Norwegian government planning to store Europe’s industrial carbon dioxide emissions in bold endeavour
The government of Norway is to fund the setup of carbon dioxide transport and storage infrastructure that it envisages will be able to store all of Europe’s industrial carbon emissions within five years. The breathtakingly ambitious plan is currently priced at €1.4 billion (US$1.67 billion) and will include the storage facility itself, subsea pipelines and ships to carry CO2; the Norwegian government’s hope is that if it provides the infrastructure, cutting out the need for European industry to develop its own, there will be a much greater incentive (or perhaps less disincentive) to pursue carbon capture at plants and factories. It also makes smart economic strategy for Norway – on one hand, it will help prolong the sale of Norway’s oil and gas, while on the other, the country presumably hopes to make a profit from the operation of the infrastructure scheme by charging industry for carbon dioxide ‘disposal’. It also leverages the fact that currently, CCS is the only option for significantly reducing carbon emissions from a range of industries, such as cement manufacturing. The undertaking, if successful, could have a huge impact on European CCS and industry more generally, delivering considerable environmental benefits. Development of the scheme will be the responsibility of Gassnova, the state-owned company established in 2005 to pursue CCS technology.

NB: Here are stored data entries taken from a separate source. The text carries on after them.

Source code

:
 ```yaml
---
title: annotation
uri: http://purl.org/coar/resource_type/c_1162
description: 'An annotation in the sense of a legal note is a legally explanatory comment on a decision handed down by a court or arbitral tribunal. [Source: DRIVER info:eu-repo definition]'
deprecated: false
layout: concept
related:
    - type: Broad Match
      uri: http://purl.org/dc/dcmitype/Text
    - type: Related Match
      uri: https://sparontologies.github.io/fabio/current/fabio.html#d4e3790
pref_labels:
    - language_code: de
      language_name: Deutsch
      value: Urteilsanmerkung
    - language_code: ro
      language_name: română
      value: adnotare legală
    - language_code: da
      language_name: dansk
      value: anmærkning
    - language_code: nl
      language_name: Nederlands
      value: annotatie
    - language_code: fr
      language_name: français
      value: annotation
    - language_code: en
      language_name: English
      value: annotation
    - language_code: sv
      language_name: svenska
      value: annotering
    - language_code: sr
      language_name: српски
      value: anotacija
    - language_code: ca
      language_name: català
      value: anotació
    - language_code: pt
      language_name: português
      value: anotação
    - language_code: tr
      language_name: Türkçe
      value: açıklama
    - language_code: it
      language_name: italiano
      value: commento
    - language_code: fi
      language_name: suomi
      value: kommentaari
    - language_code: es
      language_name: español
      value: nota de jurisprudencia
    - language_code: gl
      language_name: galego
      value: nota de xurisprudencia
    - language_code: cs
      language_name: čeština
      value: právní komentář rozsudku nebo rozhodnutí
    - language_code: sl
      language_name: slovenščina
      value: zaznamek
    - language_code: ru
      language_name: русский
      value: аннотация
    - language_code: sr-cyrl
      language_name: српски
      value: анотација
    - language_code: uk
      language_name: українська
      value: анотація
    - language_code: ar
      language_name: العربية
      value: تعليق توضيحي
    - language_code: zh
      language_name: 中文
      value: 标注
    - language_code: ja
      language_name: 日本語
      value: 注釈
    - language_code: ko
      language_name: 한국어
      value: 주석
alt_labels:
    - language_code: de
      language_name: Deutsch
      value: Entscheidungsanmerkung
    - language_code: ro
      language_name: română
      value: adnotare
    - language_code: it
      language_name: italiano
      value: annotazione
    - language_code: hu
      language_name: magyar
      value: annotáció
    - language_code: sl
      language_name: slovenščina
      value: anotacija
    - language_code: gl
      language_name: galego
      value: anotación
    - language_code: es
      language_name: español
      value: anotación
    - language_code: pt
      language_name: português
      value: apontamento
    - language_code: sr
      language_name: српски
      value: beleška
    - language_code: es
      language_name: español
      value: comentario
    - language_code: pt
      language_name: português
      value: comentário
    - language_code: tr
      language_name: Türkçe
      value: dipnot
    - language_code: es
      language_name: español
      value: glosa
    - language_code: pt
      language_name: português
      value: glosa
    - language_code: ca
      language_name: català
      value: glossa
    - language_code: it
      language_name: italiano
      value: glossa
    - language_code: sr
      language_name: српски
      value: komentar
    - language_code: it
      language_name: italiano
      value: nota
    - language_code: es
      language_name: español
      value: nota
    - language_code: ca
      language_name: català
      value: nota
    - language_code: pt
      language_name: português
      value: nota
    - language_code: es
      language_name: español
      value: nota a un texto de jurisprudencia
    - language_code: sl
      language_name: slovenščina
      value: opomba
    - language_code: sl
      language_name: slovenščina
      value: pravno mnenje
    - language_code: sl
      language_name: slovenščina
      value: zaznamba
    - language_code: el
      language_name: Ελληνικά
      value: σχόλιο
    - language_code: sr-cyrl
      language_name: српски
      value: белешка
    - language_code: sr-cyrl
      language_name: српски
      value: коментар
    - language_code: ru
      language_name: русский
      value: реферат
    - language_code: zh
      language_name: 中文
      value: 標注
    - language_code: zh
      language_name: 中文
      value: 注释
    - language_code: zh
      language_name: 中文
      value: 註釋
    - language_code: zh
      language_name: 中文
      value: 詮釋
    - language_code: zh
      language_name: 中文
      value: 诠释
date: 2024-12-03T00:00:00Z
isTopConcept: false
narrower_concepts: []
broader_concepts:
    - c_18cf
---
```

Hurricane Harvey disrupts US energy production and distribution
Hurricane Harvey has devastated Texas and brought flooding to the US Gulf region, with serious if short-term impacts on the energy sector in addition to the human toll. The winds and rain affected around a third of all US refineries, and wholesale gasoline prices shot up by around 13% during the worst of the crisis. Some national supply pipelines were closed down, resulting in a fleet of some 45 oil tankers been ordered from Europe to deliver supplies and the US Department of Energy approving the release of a million barrels of crude oil for refining by Phillips 66’s refinery in Lake Charles, Louisiana. While the disruption caused by the storm was significant, the International Energy Association said it believed US reserves had plentiful fuel stocks to get through the disaster, though distribution of the stocks would be problematic. Antoine Halff from Colombia University’s Centre on Global Energy Policy saw a more serious state of affairs in terms of energy, writing the storm was “a powerful reminder that no country, no matter how large its oil and gas production may be, is fully insulated from the risk of an energy supply disruption. Indeed, the larger a country’s production volumes, the greater its risk exposure.” The situation has certainly been much different to when Hurricane Katrina hit the US Gulf in 2005, when the shale revolution was in its infancy and the country was a huge net importer of gas. As various reports have acknowledged, it will take some time for the true impact on the energy sector to be able to be judged.
Libyan oil production continues to suffer due to military conflict
Experiencing disruptions of a very different kind is Libya, with crude production dropping by around 30% after militants blockaded pipelines and closed oilfields. The ongoing conflict in Libya, begun as an uprising against the Gaddafi regime in 2011 and turning into a civil war after a NATO-led military intervention helped toppled Gaddafi, has created great instability in the country. Before 2011, Libya produced around 1.6 million barrels of oil per day, and dropped dramatically afterwards, recently recovering to around 1 million barrels/day, but the latest militant action has dropped that down to around 700,000 barrels per day.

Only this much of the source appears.